This article was published as a part of the Data Science Blogathon
Data provides us with the power to analyze and forecast the events of the future. With each day, more and more companies are adopting data science techniques like predictive forecasting, clustering, and so on. While it’s very intriguing to keep learning about complex ML and DL algorithms, one should not forget to master the essential data preprocessing. One of the important parts of data pre-processing is handling missing values. This is a complete guide on how to deal with different types of missing data.
The data in the real world has many missing data in most cases. There might be different reasons why each value is missing. There might be loss or corruption of data, or there might be specific reasons also. The missing data will decrease the predictive power of your model. If you apply algorithms with missing data, then there will be bias in the estimation of parameters. You cannot be confident about your results if you don’t handle missing data.
Ever wondered about the reasons behind missing data in datasets?
Some of the possible reasons behind missing data are:
The missing data can occur due to diverse reasons. We can categorize them into three main groups: Missing Completely at Random, Missing At Random, Not Missing at Random.
The missing data do not follow any particular pattern, they are simply random. The missing of these data is unrelated or independent of the remaining variables. It is not possible to predict these values with the rest of the variable data. For example, during the collection of data, a particular sample gets lost due to carelessness. This is an ideal case, where statistically the analysis will not be biased. But you shouldn’t assume the presence of MCAR unless very sure as it is a rare situation.
Here unlike MCAR, the data is missing amongst particular subsets. It is possible to predict if the data will be present/absent with the help of other features. But, you cannot predict the missing data themselves.
For example, let us consider a survey about time spent on the internet, which has a section about time spent on platforms like Netflix, amazon prime. It is observed that older people( above 45 years) are less likely to fill it than younger people. This is an example of MAR. Here, the ‘Age’ parameter decides if the data will be missing or not. MAR occurs very commonly than MCAR.
This is a serious and tricky situation. Let’s say the purpose of the survey is to measure the overuse/addiction to social media. If people who excessively use social media, do not fill the survey intentionally, then we have a case of NMAR. This will most probably lead to a bias in results. The usual methods like dropping rows/columns, imputation will not work. To solve this, in-depth knowledge of the domain would be necessary.

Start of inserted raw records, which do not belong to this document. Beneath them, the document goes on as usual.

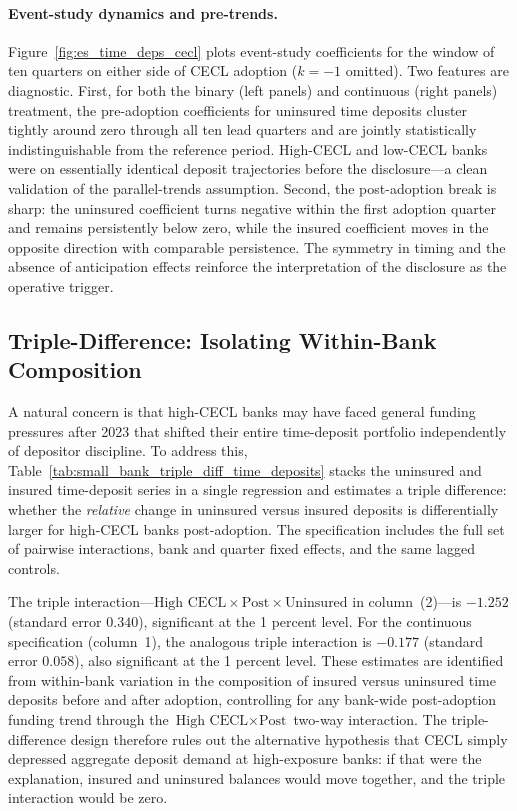 \paragraph{Event-study dynamics and pre-trends.}
Figure~\ref{fig:es_time_deps_cecl} plots event-study coefficients for the
window of ten quarters on either side of CECL adoption ($k = -1$ omitted).
Two features are diagnostic. First, for both the binary (left panels) and
continuous (right panels) treatment, the pre-adoption coefficients for uninsured
time deposits cluster tightly around zero through all ten lead quarters and are
jointly statistically indistinguishable from the reference period. High-CECL and
low-CECL banks were on essentially identical deposit trajectories before the
disclosure—a clean validation of the parallel-trends assumption. Second, the
post-adoption break is sharp: the uninsured coefficient turns negative within the
first adoption quarter and remains persistently below zero, while the insured
coefficient moves in the opposite direction with comparable persistence. The
symmetry in timing and the absence of anticipation effects reinforce the
interpretation of the disclosure as the operative trigger.

\subsection{Triple-Difference: Isolating Within-Bank Composition}
\label{sec:results:triple}

A natural concern is that high-CECL banks may have faced general funding
pressures after 2023 that shifted their entire time-deposit portfolio
independently of depositor discipline. To address this, Table~\ref{tab:small_bank_triple_diff_time_deposits}
stacks the uninsured and insured time-deposit series in a single regression and
estimates a triple difference: whether the \textit{relative} change in uninsured
versus insured deposits is differentially larger for high-CECL banks
post-adoption. The specification includes the full set of pairwise interactions,
bank and quarter fixed effects, and the same lagged controls.

The triple interaction---$\text{High CECL} \times \text{Post} \times
\text{Uninsured}$ in column~(2)---is $-1.252$ (standard error $0.340$),
significant at the 1 percent level. For the continuous specification (column~1),
the analogous triple interaction is $-0.177$ (standard error $0.058$), also
significant at the 1 percent level. These estimates are identified from
within-bank variation in the composition of insured versus uninsured time
deposits before and after adoption, controlling for any bank-wide post-adoption
funding trend through the $\text{High CECL} \times \text{Post}$ two-way
interaction. The triple-difference design therefore rules out the alternative
hypothesis that CECL simply depressed aggregate deposit demand at high-exposure
banks: if that were the explanation, insured and uninsured balances would move
together, and the triple interaction would be zero.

Now that we have seen the different types of missing data, let’s move ahead to the various ways of handling them.
When you have a dataset, the first step is to check which columns have missing data and how many. Let us use the most famous dataset among Data science learns, of course, the Titanic survivor! Read the dataset using pandas read_csv function as shown below.
import pandas as pd
train=pd.read_csv('train.csv')
test=pd.read_csv('test.csv')
print('Training data shape: ', train.shape)
print('Testing data shape: ', test.shape)
print(train.head())
Source: Image from Author’s Kaggle notebook
Now we have the training and test data frames of titanic data.
How to check which columns have missing data, and how many?
The ” isnull()” function is used for this. When you call the sum function along with isnull, the total sum of missing data in each column is the output.
missing_values=train.isnull().sum() print(missing_values)
PassengerId 0 Survived 0 Pclass 0 Name 0 Sex 0 Age 177 SibSp 0 Parch 0 Ticket 0 Fare 0 Cabin 687 Embarked 2 dtype: int64
Notice that 3 columns have missing values: Age, Cabin, Embarked
Although we know how many values are missing in each column, it is essential to know the percentage of them against the total values. So, let us calculate that in a single line of code.
mis_value_percent = 100 * train.isnull().sum() / len(train) print(mis_value_percent)
PassengerId 0.000000 Survived 0.000000 Pclass 0.000000 Name 0.000000 Sex 0.000000 Age 19.865320 SibSp 0.000000 Parch 0.000000 Ticket 0.000000 Fare 0.000000 Cabin 77.104377 Embarked 0.224467 dtype: float64
It is clear that 77% of the ‘Cabin’ Column is missing, which is a very significant percentage. Age has around 19% of data missing and Embarked has only 0.2% missing. This is the quantitative analysis of missing data we have. What about qualitative? Keep reading!
Guess what? We have a python package especially for visualizing and exploring the missing data of a dataset. The “Missingno” python package. Go ahead and install it quickly
pip install missingno
Using this, we can make visualizations in the form of heat maps, bar charts, and matrices. By analyzing how they are distributed, you can conclude what category they fall into MCAR, MAR, or NMAR. We can also find the correlation of the columns containing the missing with the target column
Start by making a bar chart for non-null values using the ‘bar()’ function of the missingno library. You have passed the pandas dataframe to this function.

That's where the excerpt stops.